Sessizdik, hiç konuşmadan kilometrelerce yol gitmiştik. Kırgın mıydık diye düşündüğümde kendi açımdan kırgın olduğumu fark ettim. Belki de o benden daha kırgındı. Her zaman o benden daha üzgün daha suçsuzdu zaten. Eminim içinden ne kadar kırgın olduğunu geçiriyordu o da. Beş yıllık bir evliliği benim bitirdiğimi düşünüyordur eminim. Çünkü o evliliğin sorumluluğu yanında ayrılığında sorumluluğunu alamayacak kadar biçareydi hayatta. Son sözü yine bana bırakıyordu. İstemediği halde kabullenip boyun eğiyordu ayrılığa. Hiç bir zaman bir şeyleri elde edebilmek için kılını kıpırdatmadı. Beş sene yavaş yavaş öldürdüğü beni yine sadece bir kez daha düşün ben ayrılığı istemiyorum demekle geri kazanabileceğini sanıyordu. Ne çok aldanıyordu. İşte hayat onun için bu kadar kolaydı. İstediği her şeyi fazla uğraşmadan elde edebilmiş bir adam hayatın aslında çakıllar ve kayalarla dolu bu zorlu yolunda şimdiye dek tökezlemeden gelmiş olması şaşırtıyordu beni. Ya hiç yaşamamıştı, ya da hiç gerçekçi yaşamamıştı. Tanrım! Ne kadar farklıydık birbirimizden. Bense o yolda ne yaralar aldım. Geçmişim yara bantları ve aldığım yaralardan kanları dışarı sızmış sargı bezleriyle kaplıydı. Mücadele hep sürdü o yolarda.

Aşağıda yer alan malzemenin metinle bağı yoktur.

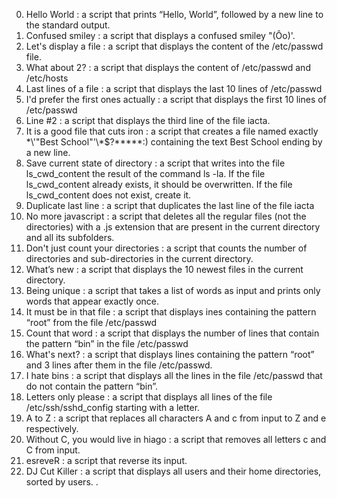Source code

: 0. Hello World				: a script that prints “Hello, World”, followed by a new line to the standard output.
1. Confused smiley			: a script that displays a confused smiley "(Ôo)'.
2. Let's display a file			: a script that displays the content of the /etc/passwd file.
3. What about 2?			: a script that displays the content of /etc/passwd and /etc/hosts
4. Last lines of a file			: a script that displays the last 10 lines of /etc/passwd
5. I'd prefer the first ones actually	: a script that displays the first 10 lines of /etc/passwd
6. Line #2				: a script that displays the third line of the file iacta.
7. It is a good file that cuts iron 	: a script that creates a file named exactly \*\\'"Best School"\'\\*$\?\*\*\*\*\*:) containing the text Best School ending by a new line.
8. Save current state of directory	: a script that writes into the file ls_cwd_content the result of the command ls -la. If the file ls_cwd_content already exists, it should be overwritten. If the file ls_cwd_content does not exist, create it.
9. Duplicate last line			: a script that duplicates the last line of the file iacta
10. No more javascript			: a script that deletes all the regular files (not the directories) with a .js extension that are present in the current directory and all its subfolders.
11. Don't just count your directories	: a script that counts the number of directories and sub-directories in the current directory.
12. What’s new				: a script that displays the 10 newest files in the current directory.
13. Being unique			: a script that takes a list of words as input and prints only words that appear exactly once.
14. It must be in that file		: a script that displays ines containing the pattern “root” from the file /etc/passwd
15. Count that word			: a script that displays the number of lines that contain the pattern “bin” in the file /etc/passwd
16. What's next?			: a script that displays lines containing the pattern “root” and 3 lines after them in the file /etc/passwd.
17. I hate bins				: a script that displays all the lines in the file /etc/passwd that do not contain the pattern “bin”.
18. Letters only please			: a script that displays all lines of the file /etc/ssh/sshd_config starting with a letter.
19. A to Z				: a script that replaces all characters A and c from input to Z and e respectively.
20. Without C, you would live in hiago	: a script that removes all letters c and C from input.
21. esreveR				: a script that reverse its input.
22. DJ Cut Killer			: a script that displays all users and their home directories, sorted by users.
.
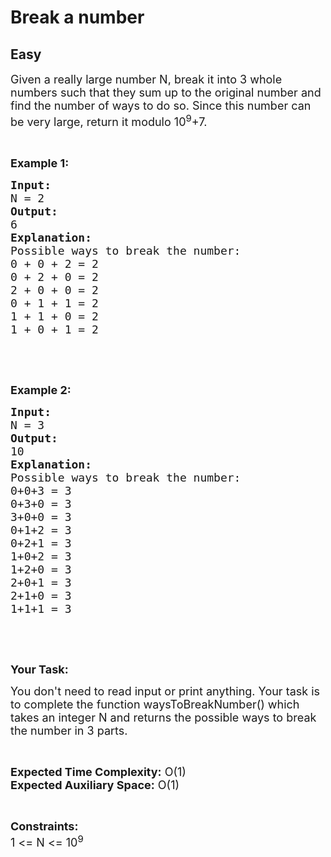 # Break a number
## Easy
<div class="problems_problem_content__Xm_eO"><p><span style="font-size:18px">Given a really large number N, break it into 3 whole numbers such that they sum up to the original number and find the number of ways to do so. Since this number can be very large, return it modulo 10<sup>9</sup>+7.&nbsp;</span></p>

<p>&nbsp;</p>

<p><span style="font-size:18px"><strong>Example 1:</strong></span></p>

<pre><span style="font-size:18px"><strong>Input:</strong>
N = 2
<strong>Output:</strong>
6
<strong>Explanation:</strong>
Possible ways to break the number:
0 + 0 + 2 = 2 
0 + 2 + 0 = 2
2 + 0 + 0 = 2
0 + 1 + 1 = 2
1 + 1 + 0 = 2
1 + 0 + 1 = 2
</span></pre>

<p>&nbsp;</p>

<p>&nbsp;</p>

<p><span style="font-size:18px"><strong>Example 2:</strong></span></p>

<pre><span style="font-size:18px"><strong>Input:</strong>
N = 3
<strong>Output:</strong>
10
<strong>Explanation:</strong>
Possible ways to break the number:
0+0+3 = 3
0+3+0 = 3
3+0+0 = 3
0+1+2 = 3
0+2+1 = 3
1+0+2 = 3
1+2+0 = 3
2+0+1 = 3
2+1+0 = 3
1+1+1 = 3</span></pre>

<p>&nbsp;</p>

<p>&nbsp;</p>

<p><strong><span style="font-size:18px">Your Task:</span></strong></p>

<p><span style="font-size:18px">You don't need to read input or print anything. Your task is to complete the function waysToBreakNumber() which takes an integer N and returns the possible ways to break the number in 3 parts.</span></p>

<p>&nbsp;</p>

<p><span style="font-size:18px"><strong>Expected Time Complexity:</strong> O(1)<br>
<strong>Expected Auxiliary Space:</strong> O(1)</span></p>

<p>&nbsp;</p>

<p><span style="font-size:18px"><strong>Constraints:</strong><br>
1 &lt;= N &lt;= 10<sup>9</sup></span></p>

<p>&nbsp;</p>
</div>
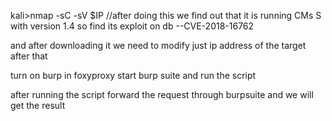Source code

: kali>nmap -sC -sV $IP
//after doing this we find out that it is running CMs S with version 1.4
so find its exploit on db
--CVE-2018-16762

and after downloading it we need to modify just ip address of the target
after that

turn on burp in foxyproxy
start burp suite
and run the script

after running the script forward the request through burpsuite and we will get the result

O ise bir cam fanusun içerisinde karşısına hiç çıkmayan kayalar ve çakıl taşlarını tanımadan ilerlemiş bu yoldan. Birbirimizi nasıl anlayabilirdik ki. Ben hayata hazırlıklı o ise acıya acemi bir çocuktu henüz. Evliliğimiz ise bana hiç yabancı olmayan yokuş yukarı bir yoldu. O, çabuk yoruldu. Evet yorucuydu kabul ediyorum. Ama kolay kazanılmış mutlulukların bir an süren sevinci yerine o yola tırmanırken karşılaştığım kır çiçeklerini toplamanın, manzarayı seyre dalmanın, güneşin doğuşunu karşılamanın ve batış yolculuğuna şahit olmanın mutluluğu daha uzun sürüyordu benim için. O, yokuşu bir an evvel tırmanıp düzlük bir alan arama gayretiyle nefessiz kaldı. Hayatı ve beni kaçırdı.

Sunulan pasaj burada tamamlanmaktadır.